Le propriétaire de Free n’était pas seulement attendu au Sénat pour parler des parts qu’il détient dans la presse (Le Monde ou encore La Provence). La commission d’enquête sur la concentration des médias était aussi impatiente d’entendre le point de vue de l’entrepreneur sur le dossier de la fusion TF1-M6. Pour la première fois, il s’est exprimé en public sur cette opération, contre laquelle il a multiplié les recours devant la justice. Après trois procédures perdues, Xavier Niel a déposé une question prioritaire de constitutionnalité.
« Ces deux groupes sont ultra-dominants et cette ultradomination devrait susciter des interrogations » a alerté Xavier Niel, évoquant « la prédation d’un monopole ».
Le milliardaire français a notamment mis en doute, lors de son audition, le rôle de garde-fous, que sont censées jouer les autorités indépendantes de régulation dans ce dossier. « Parfois dans ces autorités indépendantes, j’ai un petit doute quand cette opération, qui est incroyablement complexe en termes de concurrence, est soutenue par des gens qui normalement devraient faire preuve d’un peu plus de réserves », a-t-il expliqué. Xavier Niel considère qu’il y a « assez peu d’oppositions » sur ce projet.
« Cette fusion est à peine annoncée que le président de l’Arcom [le régulateur de l’audiovisuel, l’ex-CSA, ndlr] nous dit tout va bien ! circulez, avant même de nous avoir auditionnés. La présidente de l’autorité de la concurrence dit on va regarder. Elle est virée. Il y a un moment, on n’est pas top top en confiance », s’est exclamé l’homme d’affaires. Le mandat d’Isabelle de Silva s’était achevé le 13 octobre dernier. Auditionnée le 13 décembre 2021, elle avait fait part de ses réserves aux sénateurs sur le projet de fusion.
Son mandat n’a pas été renouvelé, mais Xavier Niel y voit une forme de sanction. « C’est mon opinion personnelle – sans avoir aucune forme d’information – qui me laisse penser qu’elle a été virée, liée à une absence de position, c’est-à-dire liée au fait qu’elle souhaitait faire son boulot normalement sur ce sujet. »
« En termes de publicité, vous allez créer un monstre »
S’il ne possède pas de chaînes de télévision, le dirigeant a estimé que cette fusion allait pourtant peser directement sur ses activités. « En termes de publicité, vous allez créer un monstre qui va dominer ce marché […] La hausse des prix de la publicité, c’est un truc qui touche toutes mes activités […] Il y a un risque colossal pour Iliad. » En tant que « citoyen », le patron de Free s’inquiète par ailleurs pour le pluralisme.

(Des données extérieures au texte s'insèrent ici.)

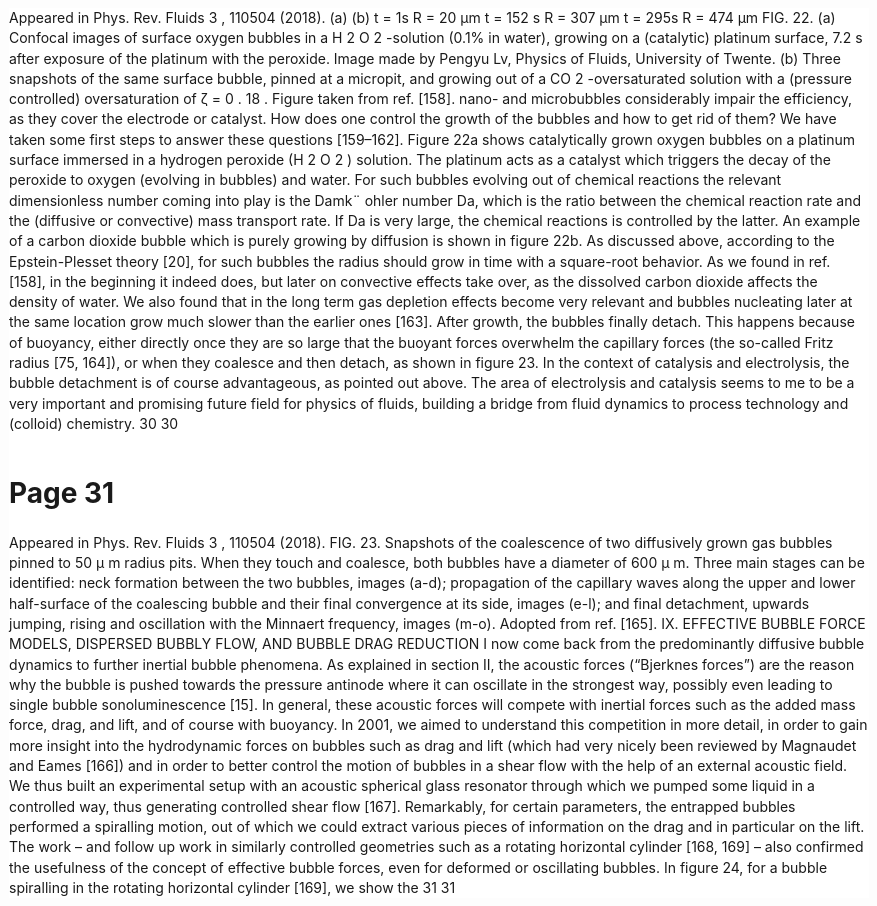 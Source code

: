 Appeared in Phys. Rev. Fluids   3 , 110504 (2018). (a)   (b)  t = 1s R = 20 μm t = 152 s R = 307 μm t = 295s R = 474 μm  FIG. 22.   (a) Confocal images of surface oxygen bubbles in a   H 2 O 2 -solution (0.1% in water), growing on a (catalytic) platinum surface, 7.2 s after exposure of the platinum with the peroxide. Image made by Pengyu Lv, Physics of Fluids, University of Twente.   (b) Three snapshots of the same surface bubble, pinned at a micropit, and growing out of a CO 2 -oversaturated solution with a (pressure controlled) oversaturation of   ζ   = 0 . 18 . Figure taken from ref. [158].  nano- and microbubbles considerably impair the efficiency, as they cover the electrode or catalyst.   How does one control the growth of the bubbles and how to get rid of them? We have taken some first steps to answer these questions [159–162].   Figure 22a shows catalytically grown oxygen bubbles on a platinum surface immersed in a hydrogen peroxide (H 2 O 2 ) solution. The platinum acts as a catalyst which triggers the decay of the peroxide to oxygen (evolving in bubbles) and water. For such bubbles evolving out of chemical reactions the relevant dimensionless number coming into play is the Damk¨ ohler number Da, which is the ratio between the chemical reaction rate and the (diffusive or convective) mass transport rate. If Da is very large, the chemical reactions is controlled by the latter. An example of a carbon dioxide bubble which is purely growing by diffusion is shown in figure 22b. As discussed above, according to the Epstein-Plesset theory [20], for such bubbles the radius should grow in time with a square-root behavior. As we found in ref. [158], in the beginning it indeed does, but later on convective effects take over, as the dissolved carbon dioxide affects the density of water. We also found that in the long term gas depletion effects become very relevant and bubbles nucleating later at the same location grow much slower than the earlier ones [163]. After growth, the bubbles finally detach. This happens because of buoyancy, either directly once they are so large that the buoyant forces overwhelm the capillary forces (the so-called Fritz radius [75, 164]), or when they coalesce and then detach, as shown in figure 23. In the context of catalysis and electrolysis, the bubble detachment is of course advantageous, as pointed out above. The area of electrolysis and catalysis seems to me to be a very important and promising future field for physics of fluids, building a bridge from fluid dynamics to process technology and (colloid) chemistry. 30   30

# Page 31

Appeared in Phys. Rev. Fluids   3 , 110504 (2018).  FIG. 23.   Snapshots of the coalescence of two diffusively grown gas bubbles pinned to 50   μ m radius pits. When they touch and coalesce, both bubbles have a diameter of 600   μ m. Three main stages can be identified: neck formation between the two bubbles, images (a-d); propagation of the capillary waves along the upper and lower half-surface of the coalescing bubble and their final convergence at its side, images (e-l); and final detachment, upwards jumping, rising and oscillation with the Minnaert frequency, images (m-o). Adopted from ref. [165].  IX.   EFFECTIVE BUBBLE FORCE MODELS, DISPERSED BUBBLY FLOW, AND BUBBLE DRAG REDUCTION  I now come back from the predominantly diffusive bubble dynamics to further inertial bubble phenomena. As explained in section II, the acoustic forces (“Bjerknes forces”) are the reason why the bubble is pushed towards the pressure antinode where it can oscillate in the strongest way, possibly even leading to single bubble sonoluminescence [15]. In general, these acoustic forces will compete with inertial forces such as the added mass force, drag, and lift, and of course with buoyancy.   In 2001, we aimed to understand this competition in more detail, in order to gain more insight into the hydrodynamic forces on bubbles such as drag and lift (which had very nicely been reviewed by Magnaudet and Eames [166]) and in order to better control the motion of bubbles in a shear flow with the help of an external acoustic field.   We thus built an experimental setup with an acoustic spherical glass resonator through which we pumped some liquid in a controlled way, thus generating controlled shear flow [167].   Remarkably, for certain parameters, the entrapped bubbles performed a spiralling motion, out of which we could extract various pieces of information on the drag and in particular on the lift.   The work – and follow up work in similarly controlled geometries such as a rotating horizontal cylinder [168, 169] – also confirmed the usefulness of the concept of effective bubble forces, even for deformed or oscillating bubbles. In figure 24, for a bubble spiralling in the rotating horizontal cylinder [169], we show the 31   31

Xavier Niel s’est également opposé aux motivations qui ont présidé au projet de mariage entre TF1 et M6. Il a notamment évoqué le résultat net de cette dernière qui a « quasiment doublé » depuis 2017. « Quand on vient fusionner, il faut une situation exceptionnelle. » Les avertissements des acteurs concernés du dossier, évoquant un « risque » en cas de refus de l’opération, sont « à la limite de la menace », selon lui. Le 28 janvier, Nicolas de Tavernost (président du directoire de M6) avait considéré que ceux qui refuseraient la fusion feraient courir un « grand risque » à l’audiovisuel français.
En tant que distributeur de ces chaînes, avec Free, Xavier Niel redoute que le poids du groupe fusionné fasse la pluie et le beau temps. « Qui aura le courage de couper TF1 et M6 en même temps parce que dans votre négociation ils vous auront imposé quelque chose d’inacceptable ? » Ses craintes concernent enfin le domaine de la production cinématographique (Xavier Niel a cofondé Mediawan), puisque TF1-M6 pourrait « négocier moins cher ». « 4000 producteurs vont souffrir, certains vont disparaître ».